Coexisting physical and behavioral health conditions can be difficult to manage. Studies have found that people hospitalized for physical health conditions who also have mental illness are more likely to be readmitted than people who don’t have mental illness. 

To help improve health outcomes for our members receiving inpatient care, we encourage hospital staff and attending providers to consider behavioral health evaluations and follow-up care coordination when appropriate. Consider the following tips:

  • Discuss with our members and their medical teams how medical and behavioral health diagnoses are important and can be intertwined.

  • Facilitate behavioral health evaluations for our members when they’re admitted to a medical unit for a medical concern and also exhibiting behavioral health symptoms.

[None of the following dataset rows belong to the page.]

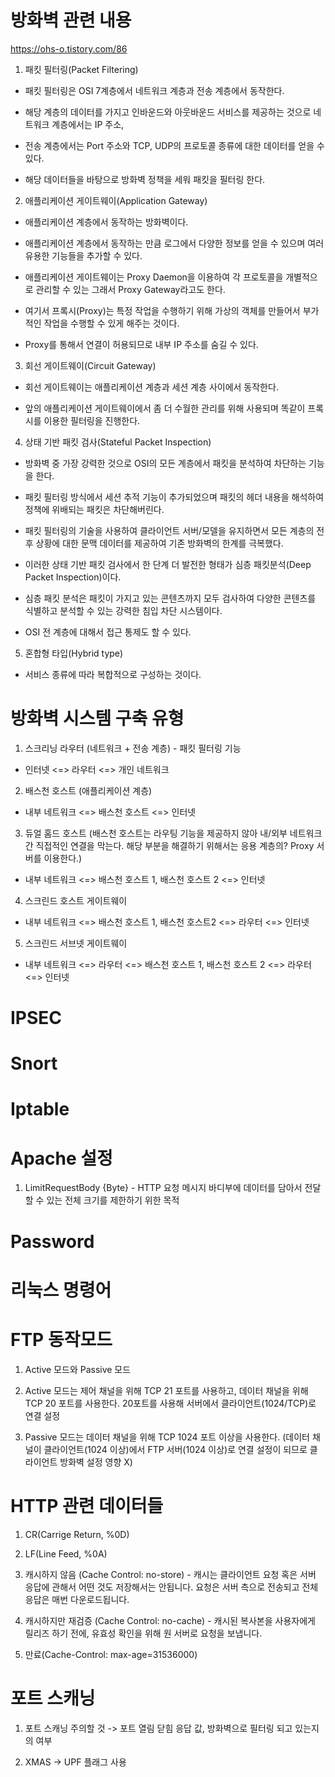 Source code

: # 방화벽 관련 내용

https://ohs-o.tistory.com/86

1. 패킷 필터링(Packet Filtering)

- 패킷 필터링은 OSI 7계층에서 네트워크 계층과 전송 계층에서 동작한다.

- 해당 계층의 데이터를 가지고 인바운드와 아웃바운드 서비스를 제공하는 것으로 네트워크 계층에서는 IP 주소,

- 전송 계층에서는 Port 주소와 TCP, UDP의 프로토콜 종류에 대한 데이터를 얻을 수 있다.

- 해당 데이터들을 바탕으로 방화벽 정책을 세워 패킷을 필터링 한다.

2. 애플리케이션 게이트웨이(Application Gateway)

- 애플리케이션 계층에서 동작하는 방화벽이다.

- 애플리케이션 계층에서 동작하는 만큼 로그에서 다양한 정보를 얻을 수 있으며 여러 유용한 기능들을 추가할 수 있다.

- 애플리케이션 게이트웨이는 Proxy Daemon을 이용하여 각 프로토콜을 개별적으로 관리할 수 있는 그래서 Proxy Gateway라고도 한다.

- 여기서 프록시(Proxy)는 특정 작업을 수행하기 위해 가상의 객체를 만들어서 부가적인 작업을 수행할 수 있게 해주는 것이다.

- Proxy를 통해서 연결이 허용되므로 내부 IP 주소를 숨길 수 있다.

3. 회선 게이트웨이(Circuit Gateway)

- 회선 게이트웨이는 애플리케이션 계층과 세션 계층 사이에서 동작한다.

- 앞의 애플리케이션 게이트웨이에서 좀 더 수월한 관리를 위해 사용되며 똑같이 프록시를 이용한 필터링을 진행한다.

4. 상태 기반 패킷 검사(Stateful Packet Inspection)

- 방화벽 중 가장 강력한 것으로 OSI의 모든 계층에서 패킷을 분석하여 차단하는 기능을 한다.

- 패킷 필터링 방식에서 세션 추적 기능이 추가되었으며 패킷의 헤더 내용을 해석하여 정책에 위배되는 패킷은 차단해버린다.

- 패킷 필터링의 기술을 사용하여 클라이언트 서버/모델을 유지하면서 모든 계층의 전후 상황에 대한 문맥 데이터를 제공하여 기존 방화벽의 한계를 극복했다.

- 이러한 상태 기반 패킷 검사에서 한 단계 더 발전한 형태가 심층 패킷분석(Deep Packet Inspection)이다.

- 심층 패킷 분석은 패킷이 가지고 있는 콘텐츠까지 모두 검사하여 다양한 콘텐츠를 식별하고 분석할 수 있는 강력한 침입 차단 시스템이다.

- OSI 전 계층에 대해서 접근 통제도 할 수 있다.

5. 혼합형 타입(Hybrid type)

- 서비스 종류에 따라 복합적으로 구성하는 것이다.

# 방화벽 시스템 구축 유형

1. 스크리닝 라우터 (네트워크 + 전송 계층) - 패킷 필터링 기능

- 인터넷 <=> 라우터 <=> 개인 네트워크

2. 배스천 호스트 (애플리케이션 계층)

- 내부 네트워크 <=> 배스천 호스트 <=> 인터넷

3. 듀얼 홈드 호스트 (배스천 호스트는 라우팅 기능을 제공하지 않아 내/외부 네트워크 간 직접적인 연결을 막는다. 해당 부분을 해결하기 위해서는 응용 계층의? Proxy 서버를 이용한다.)

- 내부 네트워크 <=> 배스천 호스트 1, 배스천 호스트 2 <=> 인터넷

4. 스크린드 호스트 게이트웨이

- 내부 네트워크 <=> 배스천 호스트 1, 배스천 호스트2 <=> 라우터 <=> 인터넷
 
5. 스크린드 서브넷 게이트웨이

- 내부 네트워크 <=> 라우터 <=> 배스천 호스트 1, 배스천 호스트 2 <=> 라우터 <=> 인터넷
 
# IPSEC

# Snort

# Iptable

# Apache 설정

1. LimitRequestBody {Byte} - HTTP 요청 메시지 바디부에 데이터를 담아서 전달할 수 있는 전체 크기를 제한하기 위한 목적

# Password

# 리눅스 명령어

# FTP 동작모드

1. Active 모드와 Passive 모드

2. Active 모드는 제어 채널을 위해 TCP 21 포트를 사용하고, 데이터 채널을 위해 TCP 20 포트를 사용한다. 20포트를 사용해 서버에서 클라이언트(1024/TCP)로 연결 설정

3. Passive 모드는 데이터 채널을 위해 TCP 1024 포트 이상을 사용한다. (데이터 채널이 클라이언트(1024 이상)에서 FTP 서버(1024 이상)로 연결 설정이 되므로 클라이언트 방화벽 설정 영향 X)

# HTTP 관련 데이터들

1. CR(Carrige Return, %0D)

2. LF(Line Feed, %0A)

3. 캐시하지 않음 (Cache Control: no-store) - 캐시는 클라이언트 요청 혹은 서버 응답에 관해서 어떤 것도 저장해서는 안됩니다. 요청은 서버 측으로 전송되고 전체 응답은 매번 다운로드됩니다.

4. 캐시하지만 재검증 (Cache Control: no-cache) - 캐시된 복사본을 사용자에게 릴리즈 하기 전에, 유효성 확인을 위해 원 서버로 요청을 보냅니다.

5. 만료(Cache-Control: max-age=31536000)

# 포트 스캐닝

1. 포트 스캐닝 주의할 것 -> 포트 열림 닫힘 응답 값, 방화벽으로 필터링 되고 있는지의 여부

2. XMAS -> UPF 플래그 사용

  • Coordinate care with our members’ medical and behavioral health providers and social support to help ensure timely follow-ups. A behavioral health follow-up within 30 days after discharge can be in the form of:

    • Behavioral health inpatient admission

    • Partial hospitalization program

    • Intensive outpatient program

    • Behavioral health outpatient appointment

Coding for behavioral health evaluation and management: When a member receives a psychiatric consultation while medically inpatient and receives a secondary behavioral health diagnosis, include the following on claims:

  • The behavioral health diagnosis

  • The correct Current Procedural Terminology (CPT®) codes for a psychiatric evaluation

Below is information from the American Medical Association on evaluation and management codes related to hospital inpatient or observation care. Refer to pages 24 and 28 of the AMA document for more details. Total time for reporting these services includes face-to-face and non-face-to-face time personally spent by the physician or other qualified health care professional on the date of the encounter.

CPT code

Threshold Time

Description

99221

At least 40 minutes of total time on the date of the encounter

Initial hospital inpatient or observation care, per day, for the evaluation/management of a patient, which requires a medically appropriate history and/or examination and straightforward or low level medical decision making

99222

At least 55 minutes of total time on the date of the encounter

Initial hospital inpatient or observation care, per day, for the E/M of a patient, which requires a medically appropriate history and/or examination and moderate level of medical decision making

99223

At least 75 minutes of total time on the date of the encounter

Initial hospital inpatient or observation care, per day, for the E/M of a patient, which requires a medically appropriate history and/or examination and high level of medical decision making

99231

At least 25 minutes of total time on the date of the encounter Subsequent hospital inpatient or observation care, per day, for the E/M of a patient, which requires a medically appropriate history and/or examination and straightforward or low level of medical decision making

99232

At least 35 minutes of total time on the encounter on a single date

Subsequent hospital inpatient or observation care, per day, for the E/M of a patient, which requires a medically appropriate history and/or examination and moderate level of medical decision making

99233

At least 50 minutes of total time on the date of the encounter

Subsequent hospital inpatient or observation care, per day, for the E/M of a patient, which requires a medically appropriate history and/or examination and high level of medical decision making

 

The material presented here is for informational/educational purposes only, is not intended to be medical advice or a definitive source for coding claims and is not a substitute for the independent medical judgment of a physician or other health care provider. Health care providers are encouraged to exercise their own independent medical judgment based upon their evaluation of their patients’ conditions and all available information, and to submit claims using the most appropriate code(s) based upon the medical record documentation and coding guidelines and reference materials. References to other third-party sources or organizations are not a representation, warranty or endorsement of such organization. The fact that a service or treatment is described in this material, is not a guarantee that the service or treatment is a covered benefit and members should refer to their member contract or member guide for more details, including benefits, limitations and exclusions. Regardless of benefits, the final decision about any service or treatment is between the member and their health care provider.